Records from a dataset
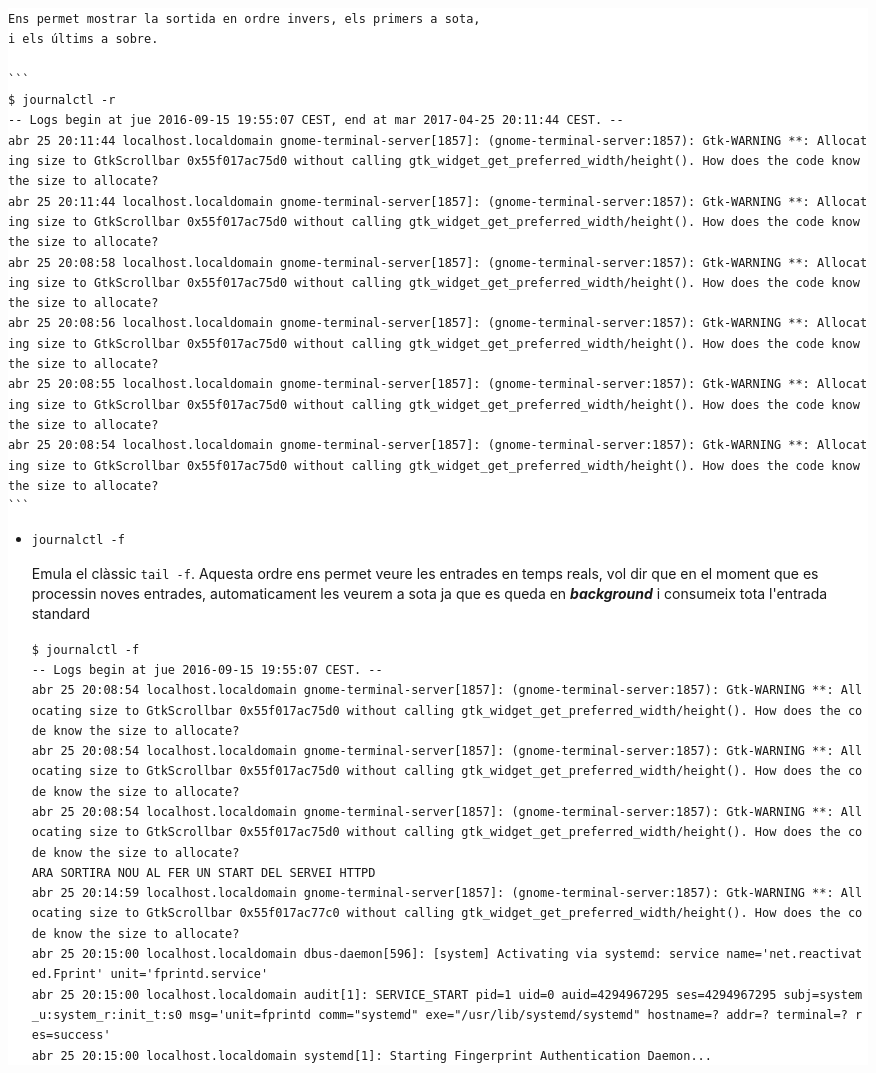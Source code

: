 	Ens permet mostrar la sortida en ordre invers, els primers a sota, 
	i els últims a sobre.

	```
	$ journalctl -r
	-- Logs begin at jue 2016-09-15 19:55:07 CEST, end at mar 2017-04-25 20:11:44 CEST. --
	abr 25 20:11:44 localhost.localdomain gnome-terminal-server[1857]: (gnome-terminal-server:1857): Gtk-WARNING **: Allocating size to GtkScrollbar 0x55f017ac75d0 without calling gtk_widget_get_preferred_width/height(). How does the code know the size to allocate?
	abr 25 20:11:44 localhost.localdomain gnome-terminal-server[1857]: (gnome-terminal-server:1857): Gtk-WARNING **: Allocating size to GtkScrollbar 0x55f017ac75d0 without calling gtk_widget_get_preferred_width/height(). How does the code know the size to allocate?
	abr 25 20:08:58 localhost.localdomain gnome-terminal-server[1857]: (gnome-terminal-server:1857): Gtk-WARNING **: Allocating size to GtkScrollbar 0x55f017ac75d0 without calling gtk_widget_get_preferred_width/height(). How does the code know the size to allocate?
	abr 25 20:08:56 localhost.localdomain gnome-terminal-server[1857]: (gnome-terminal-server:1857): Gtk-WARNING **: Allocating size to GtkScrollbar 0x55f017ac75d0 without calling gtk_widget_get_preferred_width/height(). How does the code know the size to allocate?
	abr 25 20:08:55 localhost.localdomain gnome-terminal-server[1857]: (gnome-terminal-server:1857): Gtk-WARNING **: Allocating size to GtkScrollbar 0x55f017ac75d0 without calling gtk_widget_get_preferred_width/height(). How does the code know the size to allocate?
	abr 25 20:08:54 localhost.localdomain gnome-terminal-server[1857]: (gnome-terminal-server:1857): Gtk-WARNING **: Allocating size to GtkScrollbar 0x55f017ac75d0 without calling gtk_widget_get_preferred_width/height(). How does the code know the size to allocate?
	```

* `journalctl -f`

	Emula el clàssic `tail -f`. Aquesta ordre ens permet veure les entrades
	en temps reals, vol dir que en el moment que es processin noves entrades,
	automaticament les veurem a sota ja que es queda en **_background_** i
	consumeix tota l'entrada standard

	```
	$ journalctl -f
	-- Logs begin at jue 2016-09-15 19:55:07 CEST. --
	abr 25 20:08:54 localhost.localdomain gnome-terminal-server[1857]: (gnome-terminal-server:1857): Gtk-WARNING **: Allocating size to GtkScrollbar 0x55f017ac75d0 without calling gtk_widget_get_preferred_width/height(). How does the code know the size to allocate?
	abr 25 20:08:54 localhost.localdomain gnome-terminal-server[1857]: (gnome-terminal-server:1857): Gtk-WARNING **: Allocating size to GtkScrollbar 0x55f017ac75d0 without calling gtk_widget_get_preferred_width/height(). How does the code know the size to allocate?
	abr 25 20:08:54 localhost.localdomain gnome-terminal-server[1857]: (gnome-terminal-server:1857): Gtk-WARNING **: Allocating size to GtkScrollbar 0x55f017ac75d0 without calling gtk_widget_get_preferred_width/height(). How does the code know the size to allocate?
	ARA SORTIRA NOU AL FER UN START DEL SERVEI HTTPD
	abr 25 20:14:59 localhost.localdomain gnome-terminal-server[1857]: (gnome-terminal-server:1857): Gtk-WARNING **: Allocating size to GtkScrollbar 0x55f017ac77c0 without calling gtk_widget_get_preferred_width/height(). How does the code know the size to allocate?
	abr 25 20:15:00 localhost.localdomain dbus-daemon[596]: [system] Activating via systemd: service name='net.reactivated.Fprint' unit='fprintd.service'
	abr 25 20:15:00 localhost.localdomain audit[1]: SERVICE_START pid=1 uid=0 auid=4294967295 ses=4294967295 subj=system_u:system_r:init_t:s0 msg='unit=fprintd comm="systemd" exe="/usr/lib/systemd/systemd" hostname=? addr=? terminal=? res=success'
	abr 25 20:15:00 localhost.localdomain systemd[1]: Starting Fingerprint Authentication Daemon...
	```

■ YOUR OBJECTIVE ■
Copy out each line of the records that holds the string "CEST".

■ WRITTEN SOLUTION ■
	-- Logs begin at jue 2016-09-15 19:55:07 CEST, end at mar 2017-04-25 20:11:44 CEST. --
	-- Logs begin at jue 2016-09-15 19:55:07 CEST. --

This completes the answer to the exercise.